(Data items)

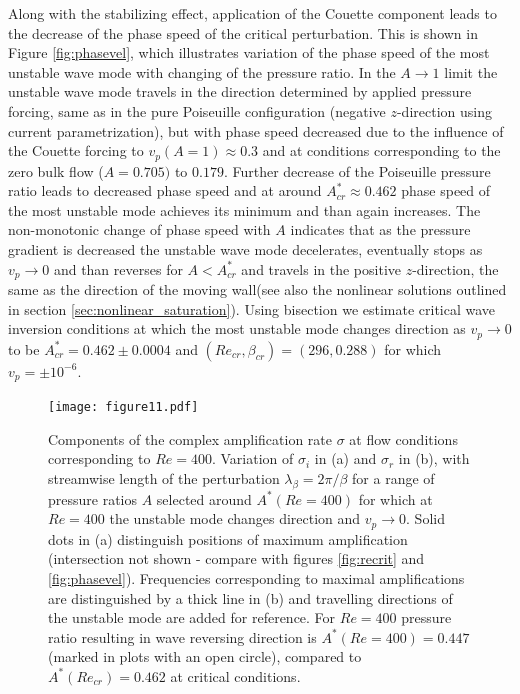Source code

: \documentclass[lineno]{jfm}
\begin{document}
Along with the stabilizing effect, application of the Couette component leads to the decrease of the phase speed of the critical perturbation. This is shown in Figure \ref{fig:phasevel}, which illustrates variation of the phase speed  of the most unstable wave mode with changing of the pressure ratio.
In the $A\to1$ limit the unstable wave mode travels in the direction determined by applied pressure forcing, same as in the pure Poiseuille configuration (negative $z$-direction using current parametrization),
but with phase speed decreased due to the influence of the Couette forcing to $v_p(A=1)\approx0.3$ and at conditions corresponding to the zero bulk flow ($A=0.705)$ to $0.179$.
Further decrease of the Poiseuille pressure ratio leads to decreased phase speed and at around
$A^{*}_{cr}\approx0.462$ phase speed of the most unstable mode achieves its minimum and than again increases.
The non-monotonic change of phase speed  with $A$ indicates that as the pressure gradient is decreased the unstable wave mode decelerates, eventually stops as $v_p\to0$ and than reverses for $A<A^{*}_{cr}$ and travels in the positive $z$-direction, the same as the direction of the moving wall(see also the nonlinear solutions outlined in section \ref{sec:nonlinear_saturation}).
Using bisection we estimate critical wave inversion conditions at which the most unstable mode changes direction as $v_p\to0$
to be $A^{*}_{cr}= 0.462\pm 0.0004$ and $(Re_{cr}, \beta_{cr})=(296, 0.288)$ for which $v_p=\pm10^{-6}$.

\begin{figure}
\centering
	\texttt{[image: figure11.pdf]}  
	\caption{Components of the complex amplification rate $\sigma$ at flow conditions corresponding to $Re=400$.
	Variation of $\sigma_i$ in (a) and $\sigma_r$ in (b), with streamwise length of the perturbation $\lambda_\beta=2\pi/\beta$ for a range of pressure ratios $A$ selected around $A^*(Re=400)$ for which at $Re=400$ the unstable mode changes direction and $v_p\to0$.
    Solid dots in (a) distinguish positions of maximum amplification
    (intersection not shown - compare with figures \ref{fig:recrit} and \ref{fig:phasevel}). Frequencies corresponding to maximal amplifications are distinguished by a thick line in (b) and travelling directions of the unstable mode are added for reference.
    For $Re=400$ pressure ratio resulting in wave reversing direction is $A^*(Re=400)=0.447$ (marked in plots with an open circle), compared to $A^*(Re_{cr})=0.462$ at critical conditions.}
	\label{fig:re400}
\end{figure}
\end{document}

▸ Activity
Could you repeat all of the data exactly, minus the pictures?

▸ Answer to the problem
Source code

: \documentclass[lineno]{jfm}
\begin{document}
Along with the stabilizing effect, application of the Couette component leads to the decrease of the phase speed of the critical perturbation. This is shown in Figure \ref{fig:phasevel}, which illustrates variation of the phase speed  of the most unstable wave mode with changing of the pressure ratio.
In the $A\to1$ limit the unstable wave mode travels in the direction determined by applied pressure forcing, same as in the pure Poiseuille configuration (negative $z$-direction using current parametrization),
but with phase speed decreased due to the influence of the Couette forcing to $v_p(A=1)\approx0.3$ and at conditions corresponding to the zero bulk flow ($A=0.705)$ to $0.179$.
Further decrease of the Poiseuille pressure ratio leads to decreased phase speed and at around
$A^{*}_{cr}\approx0.462$ phase speed of the most unstable mode achieves its minimum and than again increases.
The non-monotonic change of phase speed  with $A$ indicates that as the pressure gradient is decreased the unstable wave mode decelerates, eventually stops as $v_p\to0$ and than reverses for $A<A^{*}_{cr}$ and travels in the positive $z$-direction, the same as the direction of the moving wall(see also the nonlinear solutions outlined in section \ref{sec:nonlinear_saturation}).
Using bisection we estimate critical wave inversion conditions at which the most unstable mode changes direction as $v_p\to0$
to be $A^{*}_{cr}= 0.462\pm 0.0004$ and $(Re_{cr}, \beta_{cr})=(296, 0.288)$ for which $v_p=\pm10^{-6}$.

\begin{figure}
\centering
	\texttt{[image: figure11.pdf]}  
	\caption{Components of the complex amplification rate $\sigma$ at flow conditions corresponding to $Re=400$.
	Variation of $\sigma_i$ in (a) and $\sigma_r$ in (b), with streamwise length of the perturbation $\lambda_\beta=2\pi/\beta$ for a range of pressure ratios $A$ selected around $A^*(Re=400)$ for which at $Re=400$ the unstable mode changes direction and $v_p\to0$.
    Solid dots in (a) distinguish positions of maximum amplification
    (intersection not shown - compare with figures \ref{fig:recrit} and \ref{fig:phasevel}). Frequencies corresponding to maximal amplifications are distinguished by a thick line in (b) and travelling directions of the unstable mode are added for reference.
    For $Re=400$ pressure ratio resulting in wave reversing direction is $A^*(Re=400)=0.447$ (marked in plots with an open circle), compared to $A^*(Re_{cr})=0.462$ at critical conditions.}
	\label{fig:re400}
\end{figure}
\end{document}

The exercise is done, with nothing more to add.